Introduction

Languages are the primary medium through which human beings establish mutual understanding, yet the question “what fraction of humanity could I actually communicate with?” has no easily accessible answer. Existing resources provide pieces of this puzzle, like Ethnologue (Eberhard et al. 2025) catalogues over seven thousand living languages with speaker estimates, the Unicode CLDR (Unicode Consortium, n.d.) maps languages to territories with population percentages, and the CIA World Factbook (Central Intelligence Agency, n.d.) publishes prose descriptions of each country’s linguistic composition; however, not many tool synthesises these inputs into an interactive, user friendly experience that lets a person select their languages and immediately see the result on a world map.

Speakrow was built to fill this gap. It is a publicly accessible web application in which a user selects one or more languages and receives, in real time, an estimate of the percentage of humanity they can communicate with, visualised as a colour-coded world map accompanied by per-country, per-continent, and global statistics. The application addresses a question that is at once personal (how far does my linguistic repertoire reach?).

Building such a system requires solving three interconnected problems. First, a reliable dataset must be assembled that maps languages to countries with population percentages: a task complicated by the absence of any single authoritative source and by systematic biases in the sources that do exist. Second, a computation model must handle the fundamental challenge of double-counting: in a country where 100% speak Language A and 80% also speak Language B, selecting both languages does not grant access to 180% of the population. Third, the user interface must make the results legible and engaging, with instantaneous feedback on every interaction, so that the experience feels exploratory rather than analytical.

Data Collection and Processing

Primary Source: Unicode CLDR

The Unicode Common Locale Data Repository (CLDR) is maintained by the Unicode Consortium with contributions from Apple, Google, Microsoft, and IBM, among others. Its territoryInfo.json file encodes, for each of the world’s territories, an estimated total population and a languagePopulation object listing every language spoken there. Each entry includes a populationPercent field, the estimated share of the territory’s population with meaningful proficiency in the language, and an officialStatus field indicating whether the language holds official, de facto official, or regional official status. This file served as the foundation for all country-language relationship data in the project.
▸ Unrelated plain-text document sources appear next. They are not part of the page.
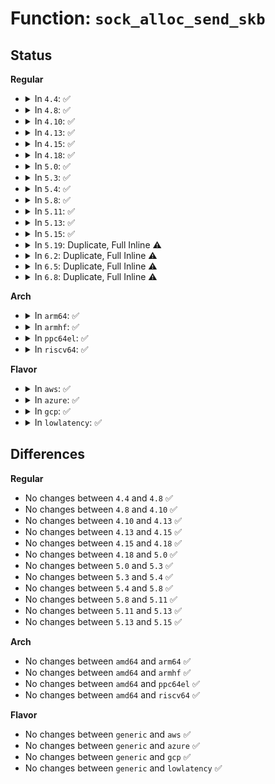 # Function: <code>sock_alloc_send_skb</code>

## Status
<b>Regular</b>
<ul>
<li>
<details>
<summary>In <code>4.4</code>: ✅</summary>

```c
struct sk_buff *sock_alloc_send_skb(struct sock *sk, long unsigned int size, int noblock, int *errcode);
```

**Collision:** Unique Global

**Inline:** No

**Transformation:** False

**Instances:**

```
In net/core/sock.c (ffffffff81702800)
Location: net/core/sock.c:1885
Inline: False
Direct callers:
  - net/ipv4/raw.c:raw_sendmsg
  - net/ipv6/raw.c:rawv6_sendmsg
  - net/ipv6/mcast.c:mld_newpack
  - net/ipv6/mcast.c:igmp6_send
  - net/packet/af_packet.c:tpacket_snd
```
**Symbols:**

```
ffffffff81702800-ffffffff8170281a: sock_alloc_send_skb (STB_GLOBAL)
```
</details>
</li>
<li>
<details>
<summary>In <code>4.8</code>: ✅</summary>

```c
struct sk_buff *sock_alloc_send_skb(struct sock *sk, long unsigned int size, int noblock, int *errcode);
```

**Collision:** Unique Global

**Inline:** No

**Transformation:** False

**Instances:**

```
In net/core/sock.c (ffffffff81769a50)
Location: net/core/sock.c:1914
Inline: False
Direct callers:
  - net/ipv4/raw.c:raw_sendmsg
  - net/ipv6/raw.c:rawv6_sendmsg
  - net/ipv6/mcast.c:igmp6_send
  - net/ipv6/mcast.c:mld_newpack
  - net/packet/af_packet.c:tpacket_snd
```
**Symbols:**

```
ffffffff81769a50-ffffffff81769a6a: sock_alloc_send_skb (STB_GLOBAL)
```
</details>
</li>
<li>
<details>
<summary>In <code>4.10</code>: ✅</summary>

```c
struct sk_buff *sock_alloc_send_skb(struct sock *sk, long unsigned int size, int noblock, int *errcode);
```

**Collision:** Unique Global

**Inline:** No

**Transformation:** False

**Instances:**

```
In net/core/sock.c (ffffffff81796960)
Location: net/core/sock.c:1912
Inline: False
Direct callers:
  - net/ipv4/raw.c:raw_sendmsg
  - net/ipv6/raw.c:rawv6_sendmsg
  - net/ipv6/mcast.c:igmp6_send
  - net/ipv6/mcast.c:mld_newpack
  - net/packet/af_packet.c:tpacket_snd
```
**Symbols:**

```
ffffffff81796960-ffffffff8179697a: sock_alloc_send_skb (STB_GLOBAL)
```
</details>
</li>
<li>
<details>
<summary>In <code>4.13</code>: ✅</summary>

```c
struct sk_buff *sock_alloc_send_skb(struct sock *sk, long unsigned int size, int noblock, int *errcode);
```

**Collision:** Unique Global

**Inline:** No

**Transformation:** False

**Instances:**

```
In net/core/sock.c (ffffffff817b4d30)
Location: net/core/sock.c:2051
Inline: False
Direct callers:
  - net/ipv4/raw.c:raw_sendmsg
  - net/ipv6/raw.c:rawv6_sendmsg
  - net/ipv6/mcast.c:igmp6_send
  - net/ipv6/mcast.c:mld_newpack
  - net/packet/af_packet.c:tpacket_snd
```
**Symbols:**

```
ffffffff817b4d30-ffffffff817b4d4a: sock_alloc_send_skb (STB_GLOBAL)
```
</details>
</li>
<li>
<details>
<summary>In <code>4.15</code>: ✅</summary>

```c
struct sk_buff *sock_alloc_send_skb(struct sock *sk, long unsigned int size, int noblock, int *errcode);
```

**Collision:** Unique Global

**Inline:** No

**Transformation:** False

**Instances:**

```
In net/core/sock.c (ffffffff8182cf70)
Location: net/core/sock.c:2089
Inline: False
Direct callers:
  - net/ipv4/raw.c:raw_sendmsg
  - net/ipv6/raw.c:rawv6_sendmsg
  - net/ipv6/mcast.c:igmp6_send
  - net/ipv6/mcast.c:mld_newpack
  - net/packet/af_packet.c:tpacket_snd
```
**Symbols:**

```
ffffffff8182cf70-ffffffff8182cf8a: sock_alloc_send_skb (STB_GLOBAL)
```
</details>
</li>
<li>
<details>
<summary>In <code>4.18</code>: ✅</summary>

```c
struct sk_buff *sock_alloc_send_skb(struct sock *sk, long unsigned int size, int noblock, int *errcode);
```

**Collision:** Unique Global

**Inline:** No

**Transformation:** False

**Instances:**

```
In net/core/sock.c (ffffffff81876d70)
Location: net/core/sock.c:2109
Inline: False
Direct callers:
  - net/ipv4/raw.c:raw_sendmsg
  - net/ipv6/raw.c:rawv6_sendmsg
  - net/ipv6/mcast.c:igmp6_send
  - net/ipv6/mcast.c:mld_newpack
  - net/packet/af_packet.c:tpacket_snd
  - net/xdp/xsk.c:xsk_sendmsg
```
**Symbols:**

```
ffffffff81876d70-ffffffff81876d8a: sock_alloc_send_skb (STB_GLOBAL)
```
</details>
</li>
<li>
<details>
<summary>In <code>5.0</code>: ✅</summary>

```c
struct sk_buff *sock_alloc_send_skb(struct sock *sk, long unsigned int size, int noblock, int *errcode);
```

**Collision:** Unique Global

**Inline:** No

**Transformation:** False

**Instances:**

```
In net/core/sock.c (ffffffff81897540)
Location: net/core/sock.c:2105
Inline: False
Direct callers:
  - net/ipv4/raw.c:raw_sendmsg
  - net/ipv6/raw.c:rawv6_sendmsg
  - net/ipv6/mcast.c:igmp6_send
  - net/ipv6/mcast.c:mld_newpack
  - net/packet/af_packet.c:tpacket_snd
  - net/xdp/xsk.c:xsk_sendmsg
```
**Symbols:**

```
ffffffff81897540-ffffffff8189755a: sock_alloc_send_skb (STB_GLOBAL)
```
</details>
</li>
<li>
<details>
<summary>In <code>5.3</code>: ✅</summary>

```c
struct sk_buff *sock_alloc_send_skb(struct sock *sk, long unsigned int size, int noblock, int *errcode);
```

**Collision:** Unique Global

**Inline:** No

**Transformation:** False

**Instances:**

```
In net/core/sock.c (ffffffff818e1980)
Location: net/core/sock.c:2246
Inline: False
Direct callers:
  - net/ipv6/mcast.c:igmp6_send
  - net/ipv6/mcast.c:mld_newpack
  - net/packet/af_packet.c:tpacket_snd
  - net/xdp/xsk.c:xsk_sendmsg
```
**Symbols:**

```
ffffffff818e1980-ffffffff818e199a: sock_alloc_send_skb (STB_GLOBAL)
```
</details>
</li>
<li>
<details>
<summary>In <code>5.4</code>: ✅</summary>

```c
struct sk_buff *sock_alloc_send_skb(struct sock *sk, long unsigned int size, int noblock, int *errcode);
```

**Collision:** Unique Global

**Inline:** No

**Transformation:** False

**Instances:**

```
In net/core/sock.c (ffffffff81913b70)
Location: net/core/sock.c:2261
Inline: False
Direct callers:
  - net/ipv6/raw.c:rawv6_send_hdrinc
  - net/ipv6/mcast.c:igmp6_send
  - net/ipv6/mcast.c:mld_newpack
  - net/packet/af_packet.c:tpacket_snd
  - net/xdp/xsk.c:__xsk_sendmsg
```
**Symbols:**

```
ffffffff81913b70-ffffffff81913b8a: sock_alloc_send_skb (STB_GLOBAL)
```
</details>
</li>
<li>
<details>
<summary>In <code>5.8</code>: ✅</summary>

```c
struct sk_buff *sock_alloc_send_skb(struct sock *sk, long unsigned int size, int noblock, int *errcode);
```

**Collision:** Unique Global

**Inline:** No

**Transformation:** False

**Instances:**

```
In net/core/sock.c (ffffffff819e6170)
Location: net/core/sock.c:2370
Inline: False
Direct callers:
  - net/ipv4/ip_output.c:__ip_append_data
  - net/ipv4/raw.c:raw_send_hdrinc
  - net/ipv6/raw.c:rawv6_send_hdrinc
  - net/ipv6/mcast.c:igmp6_send
  - net/ipv6/mcast.c:mld_newpack
  - net/packet/af_packet.c:tpacket_snd
  - net/xdp/xsk.c:xsk_generic_xmit
```
**Symbols:**

```
ffffffff819e6170-ffffffff819e618a: sock_alloc_send_skb (STB_GLOBAL)
```
</details>
</li>
<li>
<details>
<summary>In <code>5.11</code>: ✅</summary>

```c
struct sk_buff *sock_alloc_send_skb(struct sock *sk, long unsigned int size, int noblock, int *errcode);
```

**Collision:** Unique Global

**Inline:** No

**Transformation:** False

**Instances:**

```
In net/core/sock.c (ffffffff819e5570)
Location: net/core/sock.c:2362
Inline: False
Direct callers:
  - net/ipv4/ip_output.c:__ip_append_data
  - net/ipv4/raw.c:raw_send_hdrinc
  - net/ipv6/raw.c:rawv6_send_hdrinc
  - net/ipv6/mcast.c:igmp6_send
  - net/ipv6/mcast.c:mld_newpack
  - net/packet/af_packet.c:tpacket_snd
  - net/xdp/xsk.c:xsk_generic_xmit
```
**Symbols:**

```
ffffffff819e5570-ffffffff819e558a: sock_alloc_send_skb (STB_GLOBAL)
```
</details>
</li>
<li>
<details>
<summary>In <code>5.13</code>: ✅</summary>

```c
struct sk_buff *sock_alloc_send_skb(struct sock *sk, long unsigned int size, int noblock, int *errcode);
```

**Collision:** Unique Global

**Inline:** No

**Transformation:** False

**Instances:**

```
In net/core/sock.c (ffffffff819cb680)
Location: net/core/sock.c:2385
Inline: False
Direct callers:
  - net/ipv4/ip_output.c:__ip_append_data
  - net/ipv4/raw.c:raw_send_hdrinc
  - net/ipv6/raw.c:rawv6_send_hdrinc
  - net/ipv6/mcast.c:igmp6_send
  - net/ipv6/mcast.c:mld_newpack
  - net/packet/af_packet.c:tpacket_snd
  - net/xdp/xsk.c:xsk_generic_xmit
  - net/xdp/xsk.c:xsk_build_skb_zerocopy
```
**Symbols:**

```
ffffffff819cb680-ffffffff819cb69a: sock_alloc_send_skb (STB_GLOBAL)
```
</details>
</li>
<li>
<details>
<summary>In <code>5.15</code>: ✅</summary>

```c
struct sk_buff *sock_alloc_send_skb(struct sock *sk, long unsigned int size, int noblock, int *errcode);
```

**Collision:** Unique Global

**Inline:** No

**Transformation:** False

**Instances:**

```
In net/core/sock.c (ffffffff81a7ad10)
Location: net/core/sock.c:2509
Inline: False
Direct callers:
  - net/ipv4/ip_output.c:__ip_append_data
  - net/ipv4/raw.c:raw_send_hdrinc
  - net/unix/af_unix.c:unix_stream_sendmsg
  - net/ipv6/raw.c:rawv6_send_hdrinc
  - net/ipv6/mcast.c:igmp6_send
  - net/packet/af_packet.c:tpacket_snd
  - net/xdp/xsk.c:xsk_generic_xmit
  - net/xdp/xsk.c:xsk_build_skb_zerocopy
```
**Symbols:**

```
ffffffff81a7ad10-ffffffff81a7ad2a: sock_alloc_send_skb (STB_GLOBAL)
```
</details>
</li>
<li>
<details>
<summary>In <code>5.19</code>: Duplicate, Full Inline ⚠️</summary>

**Collision:** Static Duplication

**Inline:** Full

**Transformation:** False

**Instances:**

```
In net/ipv4/ip_output.c (ffffffff81cdb366)
Location: include/net/sock.h:1859
Inline: True
Inline callers:
  - net/ipv4/ip_output.c:__ip_append_data
```
```
In net/ipv4/raw.c (ffffffff81d167eb)
Location: include/net/sock.h:1859
Inline: True
Inline callers:
  - net/ipv4/raw.c:raw_send_hdrinc
```
```
In net/unix/af_unix.c (ffffffff81d81693)
Location: include/net/sock.h:1859
Inline: True
Inline callers:
  - net/unix/af_unix.c:unix_stream_sendmsg
```
```
In net/ipv6/ip6_output.c (ffffffff81d89881)
Location: include/net/sock.h:1859
Inline: True
```
```
In net/ipv6/raw.c (ffffffff81dbd41a)
Location: include/net/sock.h:1859
Inline: True
Inline callers:
  - net/ipv6/raw.c:rawv6_send_hdrinc
```
```
In net/ipv6/mcast.c (ffffffff81dc2e1a)
Location: include/net/sock.h:1859
Inline: True
Inline callers:
  - net/ipv6/mcast.c:igmp6_send
```
```
In net/packet/af_packet.c (ffffffff81df6e7b)
Location: include/net/sock.h:1859
Inline: True
Inline callers:
  - net/packet/af_packet.c:tpacket_snd
```
```
In net/xdp/xsk.c (ffffffff81e181c7)
Location: include/net/sock.h:1859
Inline: True
Inline callers:
  - net/xdp/xsk.c:xsk_generic_xmit
  - net/xdp/xsk.c:xsk_build_skb_zerocopy
```
```
In net/mctp/af_mctp.c (ffffffff81e3720b)
Location: include/net/sock.h:1859
Inline: True
Inline callers:
  - net/mctp/af_mctp.c:mctp_sendmsg
```
</details>
</li>
<li>
<details>
<summary>In <code>6.2</code>: Duplicate, Full Inline ⚠️</summary>

**Collision:** Static Duplication

**Inline:** Full

**Transformation:** False

**Instances:**

```
In net/ipv4/ip_output.c (ffffffff81e9bc1a)
Location: include/net/sock.h:1884
Inline: True
Inline callers:
  - net/ipv4/ip_output.c:__ip_append_data
```
```
In net/ipv4/raw.c (ffffffff81edcf9b)
Location: include/net/sock.h:1884
Inline: True
Inline callers:
  - net/ipv4/raw.c:raw_send_hdrinc
```
```
In net/unix/af_unix.c (ffffffff81f4c748)
Location: include/net/sock.h:1884
Inline: True
Inline callers:
  - net/unix/af_unix.c:queue_oob
```
```
In net/ipv6/ip6_output.c (ffffffff81f5772e)
Location: include/net/sock.h:1884
Inline: True
```
```
In net/ipv6/raw.c (ffffffff81f8d95a)
Location: include/net/sock.h:1884
Inline: True
Inline callers:
  - net/ipv6/raw.c:rawv6_send_hdrinc
```
```
In net/ipv6/mcast.c (ffffffff81f9386a)
Location: include/net/sock.h:1884
Inline: True
Inline callers:
  - net/ipv6/mcast.c:igmp6_send
```
```
In net/packet/af_packet.c (ffffffff81fcb496)
Location: include/net/sock.h:1884
Inline: True
Inline callers:
  - net/packet/af_packet.c:tpacket_snd
```
```
In net/xdp/xsk.c (ffffffff81fef377)
Location: include/net/sock.h:1884
Inline: True
Inline callers:
  - net/xdp/xsk.c:__xsk_generic_xmit
  - net/xdp/xsk.c:xsk_build_skb_zerocopy
```
```
In net/mctp/af_mctp.c (ffffffff8201004b)
Location: include/net/sock.h:1884
Inline: True
Inline callers:
  - net/mctp/af_mctp.c:mctp_sendmsg
```
</details>
</li>
<li>
<details>
<summary>In <code>6.5</code>: Duplicate, Full Inline ⚠️</summary>

**Collision:** Static Duplication

**Inline:** Full

**Transformation:** False

**Instances:**

```
In net/ipv4/ip_output.c (ffffffff81efa6ec)
Location: include/net/sock.h:1875
Inline: True
Inline callers:
  - net/ipv4/ip_output.c:__ip_append_data
```
```
In net/ipv4/raw.c (ffffffff81f3c1eb)
Location: include/net/sock.h:1875
Inline: True
Inline callers:
  - net/ipv4/raw.c:raw_send_hdrinc
```
```
In net/unix/af_unix.c (ffffffff81fad814)
Location: include/net/sock.h:1875
Inline: True
Inline callers:
  - net/unix/af_unix.c:queue_oob
```
```
In net/ipv6/ip6_output.c (ffffffff81fb7213)
Location: include/net/sock.h:1875
Inline: True
```
```
In net/ipv6/raw.c (ffffffff81fee136)
Location: include/net/sock.h:1875
Inline: True
Inline callers:
  - net/ipv6/raw.c:rawv6_send_hdrinc
```
```
In net/ipv6/mcast.c (ffffffff81ff41c9)
Location: include/net/sock.h:1875
Inline: True
Inline callers:
  - net/ipv6/mcast.c:igmp6_send
```
```
In net/packet/af_packet.c (ffffffff8202c783)
Location: include/net/sock.h:1875
Inline: True
Inline callers:
  - net/packet/af_packet.c:tpacket_snd
```
```
In net/xdp/xsk.c (ffffffff8206b374)
Location: include/net/sock.h:1875
Inline: True
Inline callers:
  - net/xdp/xsk.c:__xsk_generic_xmit
  - net/xdp/xsk.c:xsk_build_skb_zerocopy
```
```
In net/mctp/af_mctp.c (ffffffff8208cc76)
Location: include/net/sock.h:1875
Inline: True
Inline callers:
  - net/mctp/af_mctp.c:mctp_sendmsg
```
</details>
</li>
<li>
<details>
<summary>In <code>6.8</code>: Duplicate, Full Inline ⚠️</summary>

**Collision:** Static Duplication

**Inline:** Full

**Transformation:** False

**Instances:**

```
In net/ipv4/ip_output.c (ffffffff81fbe626)
Location: include/net/sock.h:1851
Inline: True
Inline callers:
  - net/ipv4/ip_output.c:__ip_append_data
```
```
In net/ipv4/raw.c (ffffffff82002315)
Location: include/net/sock.h:1851
Inline: True
Inline callers:
  - net/ipv4/raw.c:raw_send_hdrinc
```
```
In net/unix/af_unix.c (ffffffff8207a0e4)
Location: include/net/sock.h:1851
Inline: True
Inline callers:
  - net/unix/af_unix.c:queue_oob
```
```
In net/ipv6/ip6_output.c (ffffffff820848ad)
Location: include/net/sock.h:1851
Inline: True
```
```
In net/ipv6/raw.c (ffffffff820bbd0a)
Location: include/net/sock.h:1851
Inline: True
Inline callers:
  - net/ipv6/raw.c:rawv6_send_hdrinc
```
```
In net/ipv6/mcast.c (ffffffff820c111a)
Location: include/net/sock.h:1851
Inline: True
Inline callers:
  - net/ipv6/mcast.c:igmp6_send
```
```
In net/packet/af_packet.c (ffffffff820fc21d)
Location: include/net/sock.h:1851
Inline: True
Inline callers:
  - net/packet/af_packet.c:tpacket_snd
```
```
In net/xdp/xsk.c (ffffffff8213ec71)
Location: include/net/sock.h:1851
Inline: True
Inline callers:
  - net/xdp/xsk.c:xsk_build_skb
  - net/xdp/xsk.c:xsk_build_skb_zerocopy
```
```
In net/mctp/af_mctp.c (ffffffff82163143)
Location: include/net/sock.h:1851
Inline: True
Inline callers:
  - net/mctp/af_mctp.c:mctp_sendmsg
```
</details>
</li>
</ul>
<b>Arch</b>
<ul>
<li>
<details>
<summary>In <code>arm64</code>: ✅</summary>

```c
struct sk_buff *sock_alloc_send_skb(struct sock *sk, long unsigned int size, int noblock, int *errcode);
```

**Collision:** Unique Global

**Inline:** No

**Transformation:** False

**Instances:**

```
In net/core/sock.c (ffff800010bab608)
Location: net/core/sock.c:2261
Inline: False
Direct callers:
  - net/ipv6/raw.c:rawv6_send_hdrinc
  - net/ipv6/mcast.c:igmp6_send
  - net/ipv6/mcast.c:mld_newpack
  - net/packet/af_packet.c:tpacket_snd
  - net/xdp/xsk.c:__xsk_sendmsg
```
**Symbols:**

```
ffff800010bab608-ffff800010bab65c: sock_alloc_send_skb (STB_GLOBAL)
```
</details>
</li>
<li>
<details>
<summary>In <code>armhf</code>: ✅</summary>

```c
struct sk_buff *sock_alloc_send_skb(struct sock *sk, long unsigned int size, int noblock, int *errcode);
```

**Collision:** Unique Global

**Inline:** No

**Transformation:** False

**Instances:**

```
In net/core/sock.c (c0cca1c0)
Location: net/core/sock.c:2261
Inline: False
Direct callers:
  - net/ipv4/ip_output.c:__ip_append_data
  - net/ipv4/raw.c:raw_send_hdrinc
  - net/ipv6/ip6_output.c:__ip6_append_data
  - net/ipv6/raw.c:rawv6_send_hdrinc
  - net/ipv6/mcast.c:igmp6_send
  - net/ipv6/mcast.c:mld_newpack
  - net/packet/af_packet.c:tpacket_snd
  - net/xdp/xsk.c:__xsk_sendmsg
```
**Symbols:**

```
c0cca1c0-c0cca1f8: sock_alloc_send_skb (STB_GLOBAL)
```
</details>
</li>
<li>
<details>
<summary>In <code>ppc64el</code>: ✅</summary>

```c
struct sk_buff *sock_alloc_send_skb(struct sock *sk, long unsigned int size, int noblock, int *errcode);
```

**Collision:** Unique Global

**Inline:** No

**Transformation:** False

**Instances:**

```
In net/core/sock.c (c000000000c81f20)
Location: net/core/sock.c:2261
Inline: False
Direct callers:
  - net/ipv6/raw.c:rawv6_send_hdrinc
  - net/ipv6/mcast.c:igmp6_send
  - net/ipv6/mcast.c:mld_newpack
  - net/packet/af_packet.c:tpacket_snd
  - net/xdp/xsk.c:__xsk_sendmsg
```
**Symbols:**

```
c000000000c81f20-c000000000c81f48: sock_alloc_send_skb (STB_GLOBAL)
```
</details>
</li>
<li>
<details>
<summary>In <code>riscv64</code>: ✅</summary>

```c
struct sk_buff *sock_alloc_send_skb(struct sock *sk, long unsigned int size, int noblock, int *errcode);
```

**Collision:** Unique Global

**Inline:** No

**Transformation:** False

**Instances:**

```
In net/core/sock.c (ffffffe00073ee96)
Location: net/core/sock.c:2261
Inline: False
Direct callers:
  - net/ipv6/raw.c:rawv6_send_hdrinc
  - net/ipv6/mcast.c:igmp6_send
  - net/ipv6/mcast.c:mld_newpack
  - net/packet/af_packet.c:tpacket_snd
  - net/xdp/xsk.c:__xsk_sendmsg
```
**Symbols:**

```
ffffffe00073ee96-ffffffe00073eedc: sock_alloc_send_skb (STB_GLOBAL)
```
</details>
</li>
</ul>
<b>Flavor</b>
<ul>
<li>
<details>
<summary>In <code>aws</code>: ✅</summary>

```c
struct sk_buff *sock_alloc_send_skb(struct sock *sk, long unsigned int size, int noblock, int *errcode);
```

**Collision:** Unique Global

**Inline:** No

**Transformation:** False

**Instances:**

```
In net/core/sock.c (ffffffff818b3b70)
Location: net/core/sock.c:2261
Inline: False
Direct callers:
  - net/ipv6/raw.c:rawv6_send_hdrinc
  - net/ipv6/mcast.c:igmp6_send
  - net/ipv6/mcast.c:mld_newpack
  - net/packet/af_packet.c:tpacket_snd
  - net/xdp/xsk.c:__xsk_sendmsg
```
**Symbols:**

```
ffffffff818b3b70-ffffffff818b3b8a: sock_alloc_send_skb (STB_GLOBAL)
```
</details>
</li>
<li>
<details>
<summary>In <code>azure</code>: ✅</summary>

```c
struct sk_buff *sock_alloc_send_skb(struct sock *sk, long unsigned int size, int noblock, int *errcode);
```

**Collision:** Unique Global

**Inline:** No

**Transformation:** False

**Instances:**

```
In net/core/sock.c (ffffffff8186dac0)
Location: net/core/sock.c:2261
Inline: False
Direct callers:
  - net/ipv6/raw.c:rawv6_send_hdrinc
  - net/ipv6/mcast.c:igmp6_send
  - net/ipv6/mcast.c:mld_newpack
  - net/packet/af_packet.c:tpacket_snd
  - net/xdp/xsk.c:__xsk_sendmsg
```
**Symbols:**

```
ffffffff8186dac0-ffffffff8186dada: sock_alloc_send_skb (STB_GLOBAL)
```
</details>
</li>
<li>
<details>
<summary>In <code>gcp</code>: ✅</summary>

```c
struct sk_buff *sock_alloc_send_skb(struct sock *sk, long unsigned int size, int noblock, int *errcode);
```

**Collision:** Unique Global

**Inline:** No

**Transformation:** False

**Instances:**

```
In net/core/sock.c (ffffffff81904b70)
Location: net/core/sock.c:2261
Inline: False
Direct callers:
  - net/ipv6/raw.c:rawv6_send_hdrinc
  - net/ipv6/mcast.c:igmp6_send
  - net/ipv6/mcast.c:mld_newpack
  - net/packet/af_packet.c:tpacket_snd
  - net/xdp/xsk.c:__xsk_sendmsg
```
**Symbols:**

```
ffffffff81904b70-ffffffff81904b8a: sock_alloc_send_skb (STB_GLOBAL)
```
</details>
</li>
<li>
<details>
<summary>In <code>lowlatency</code>: ✅</summary>

```c
struct sk_buff *sock_alloc_send_skb(struct sock *sk, long unsigned int size, int noblock, int *errcode);
```

**Collision:** Unique Global

**Inline:** No

**Transformation:** False

**Instances:**

```
In net/core/sock.c (ffffffff81925c10)
Location: net/core/sock.c:2261
Inline: False
Direct callers:
  - net/ipv6/raw.c:rawv6_send_hdrinc
  - net/ipv6/mcast.c:igmp6_send
  - net/ipv6/mcast.c:mld_newpack
  - net/packet/af_packet.c:tpacket_snd
```
**Symbols:**

```
ffffffff81925c10-ffffffff81925c2a: sock_alloc_send_skb (STB_GLOBAL)
```
</details>
</li>
</ul>

## Differences
<b>Regular</b>
<ul>
<li>
No changes between <code>4.4</code> and <code>4.8</code> ✅
</li>
<li>
No changes between <code>4.8</code> and <code>4.10</code> ✅
</li>
<li>
No changes between <code>4.10</code> and <code>4.13</code> ✅
</li>
<li>
No changes between <code>4.13</code> and <code>4.15</code> ✅
</li>
<li>
No changes between <code>4.15</code> and <code>4.18</code> ✅
</li>
<li>
No changes between <code>4.18</code> and <code>5.0</code> ✅
</li>
<li>
No changes between <code>5.0</code> and <code>5.3</code> ✅
</li>
<li>
No changes between <code>5.3</code> and <code>5.4</code> ✅
</li>
<li>
No changes between <code>5.4</code> and <code>5.8</code> ✅
</li>
<li>
No changes between <code>5.8</code> and <code>5.11</code> ✅
</li>
<li>
No changes between <code>5.11</code> and <code>5.13</code> ✅
</li>
<li>
No changes between <code>5.13</code> and <code>5.15</code> ✅
</li>
</ul>
<b>Arch</b>
<ul>
<li>
No changes between <code>amd64</code> and <code>arm64</code> ✅
</li>
<li>
No changes between <code>amd64</code> and <code>armhf</code> ✅
</li>
<li>
No changes between <code>amd64</code> and <code>ppc64el</code> ✅
</li>
<li>
No changes between <code>amd64</code> and <code>riscv64</code> ✅
</li>
</ul>
<b>Flavor</b>
<ul>
<li>
No changes between <code>generic</code> and <code>aws</code> ✅
</li>
<li>
No changes between <code>generic</code> and <code>azure</code> ✅
</li>
<li>
No changes between <code>generic</code> and <code>gcp</code> ✅
</li>
<li>
No changes between <code>generic</code> and <code>lowlatency</code> ✅
</li>
</ul>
Three supplementary files were drawn from the same CLDR repository: languages.json (English display names for ISO 639 language codes), territories.json (English display names for ISO 3166 territory codes), and the ISO 3166 country table maintained by Duncalfe (Duncalfe, n.d.), which supplied alpha-3 codes, numeric codes, and the regional classifications used for continent assignment.

Country Scope

The dataset was restricted to 197 entities: the 193 United Nations member states plus Palestine (PS), the Holy See (VA), Kosovo (XK), and Taiwan (TW). All overseas territories, dependent territories, and special administrative regions were excluded as independent entries but their language data was consolidated into the records of their sovereign parent countries.

Continent assignment was derived from the ISO 3166 regional classification using a three-level priority scheme: intermediate-region (most specific) was consulted first, then sub-region, then top-level region as a fallback. This placed all 197 countries into one of six continents: Africa, Asia, Europe, North America, South America, and Oceania, without requiring any manual assignments.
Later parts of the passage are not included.